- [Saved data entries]
□ □ □

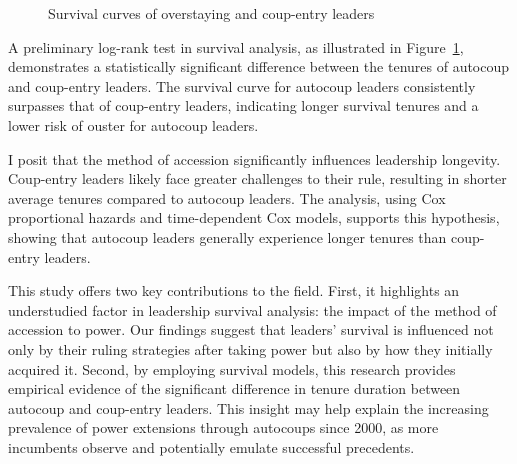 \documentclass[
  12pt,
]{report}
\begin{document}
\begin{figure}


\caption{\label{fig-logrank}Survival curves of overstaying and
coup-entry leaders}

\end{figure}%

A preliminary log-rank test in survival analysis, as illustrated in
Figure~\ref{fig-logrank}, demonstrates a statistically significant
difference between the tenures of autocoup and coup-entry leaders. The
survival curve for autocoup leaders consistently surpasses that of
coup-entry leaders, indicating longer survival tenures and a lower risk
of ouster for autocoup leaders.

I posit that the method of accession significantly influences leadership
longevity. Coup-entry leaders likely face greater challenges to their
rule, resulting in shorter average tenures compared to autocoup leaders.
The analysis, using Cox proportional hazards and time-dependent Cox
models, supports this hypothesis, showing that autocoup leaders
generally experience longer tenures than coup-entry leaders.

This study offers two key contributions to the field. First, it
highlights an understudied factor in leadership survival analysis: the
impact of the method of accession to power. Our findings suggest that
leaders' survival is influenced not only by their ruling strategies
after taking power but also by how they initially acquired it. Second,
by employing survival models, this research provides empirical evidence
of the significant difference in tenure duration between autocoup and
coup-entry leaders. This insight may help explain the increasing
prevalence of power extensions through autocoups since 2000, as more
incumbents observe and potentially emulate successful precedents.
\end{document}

□ □ □

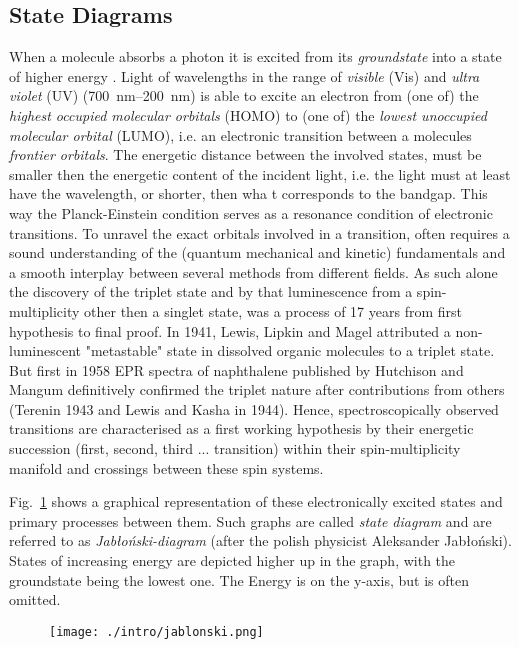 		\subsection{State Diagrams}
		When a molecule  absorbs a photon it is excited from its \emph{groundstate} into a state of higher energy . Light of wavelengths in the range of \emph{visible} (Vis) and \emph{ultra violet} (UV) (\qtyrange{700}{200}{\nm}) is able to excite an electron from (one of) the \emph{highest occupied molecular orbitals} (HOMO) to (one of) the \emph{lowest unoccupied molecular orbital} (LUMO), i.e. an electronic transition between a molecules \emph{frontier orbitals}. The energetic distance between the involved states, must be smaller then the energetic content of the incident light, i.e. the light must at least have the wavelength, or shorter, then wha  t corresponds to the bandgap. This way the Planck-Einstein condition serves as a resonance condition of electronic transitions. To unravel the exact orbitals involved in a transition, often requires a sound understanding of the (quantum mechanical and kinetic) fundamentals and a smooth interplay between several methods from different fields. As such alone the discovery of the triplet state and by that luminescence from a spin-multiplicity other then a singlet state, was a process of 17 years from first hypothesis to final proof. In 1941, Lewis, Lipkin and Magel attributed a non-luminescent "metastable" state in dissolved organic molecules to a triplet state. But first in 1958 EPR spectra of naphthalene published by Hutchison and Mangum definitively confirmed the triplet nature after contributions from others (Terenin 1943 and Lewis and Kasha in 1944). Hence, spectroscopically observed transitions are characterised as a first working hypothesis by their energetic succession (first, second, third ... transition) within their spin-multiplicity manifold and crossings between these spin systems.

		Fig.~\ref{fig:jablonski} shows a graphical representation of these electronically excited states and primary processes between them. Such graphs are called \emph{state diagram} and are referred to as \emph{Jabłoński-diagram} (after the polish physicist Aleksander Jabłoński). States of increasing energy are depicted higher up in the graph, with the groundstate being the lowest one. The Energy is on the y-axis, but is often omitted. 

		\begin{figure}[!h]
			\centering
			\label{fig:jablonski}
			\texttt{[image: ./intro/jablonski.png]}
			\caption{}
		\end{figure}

□ □ □

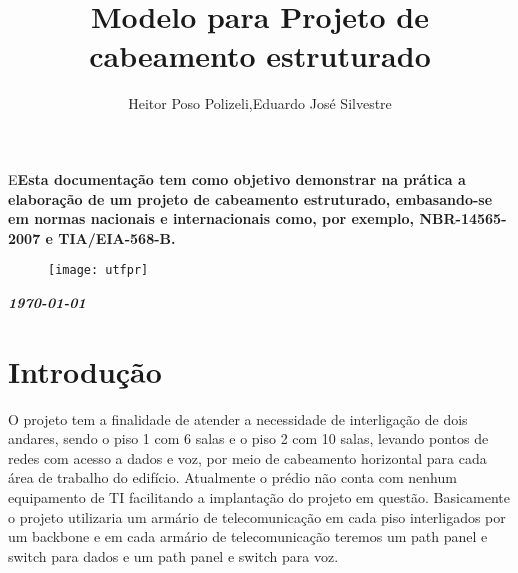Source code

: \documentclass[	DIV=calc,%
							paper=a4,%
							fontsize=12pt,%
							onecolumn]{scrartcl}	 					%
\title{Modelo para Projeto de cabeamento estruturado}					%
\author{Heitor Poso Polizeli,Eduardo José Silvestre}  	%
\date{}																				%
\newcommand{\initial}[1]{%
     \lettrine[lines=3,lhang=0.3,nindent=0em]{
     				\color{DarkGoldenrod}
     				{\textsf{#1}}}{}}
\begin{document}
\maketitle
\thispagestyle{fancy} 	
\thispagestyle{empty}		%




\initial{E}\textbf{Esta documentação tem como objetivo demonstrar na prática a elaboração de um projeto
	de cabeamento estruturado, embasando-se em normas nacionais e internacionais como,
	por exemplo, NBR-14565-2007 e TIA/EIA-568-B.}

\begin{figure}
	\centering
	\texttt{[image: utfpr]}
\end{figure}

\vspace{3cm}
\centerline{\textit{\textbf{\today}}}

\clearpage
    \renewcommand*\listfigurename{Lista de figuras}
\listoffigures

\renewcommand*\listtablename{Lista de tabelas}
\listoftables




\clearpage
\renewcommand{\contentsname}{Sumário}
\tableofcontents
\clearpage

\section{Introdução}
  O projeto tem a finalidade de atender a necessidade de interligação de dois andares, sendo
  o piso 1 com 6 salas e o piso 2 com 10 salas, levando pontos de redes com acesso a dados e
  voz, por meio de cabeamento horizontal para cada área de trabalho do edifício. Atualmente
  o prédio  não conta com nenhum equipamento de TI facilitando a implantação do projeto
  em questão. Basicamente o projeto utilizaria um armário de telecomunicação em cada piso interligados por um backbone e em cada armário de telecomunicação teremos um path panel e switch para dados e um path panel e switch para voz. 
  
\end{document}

□ □ □

- [Assigned task] Line count for "increasing": determine it from the data and answer with the number by itself.

- [Solution below] 2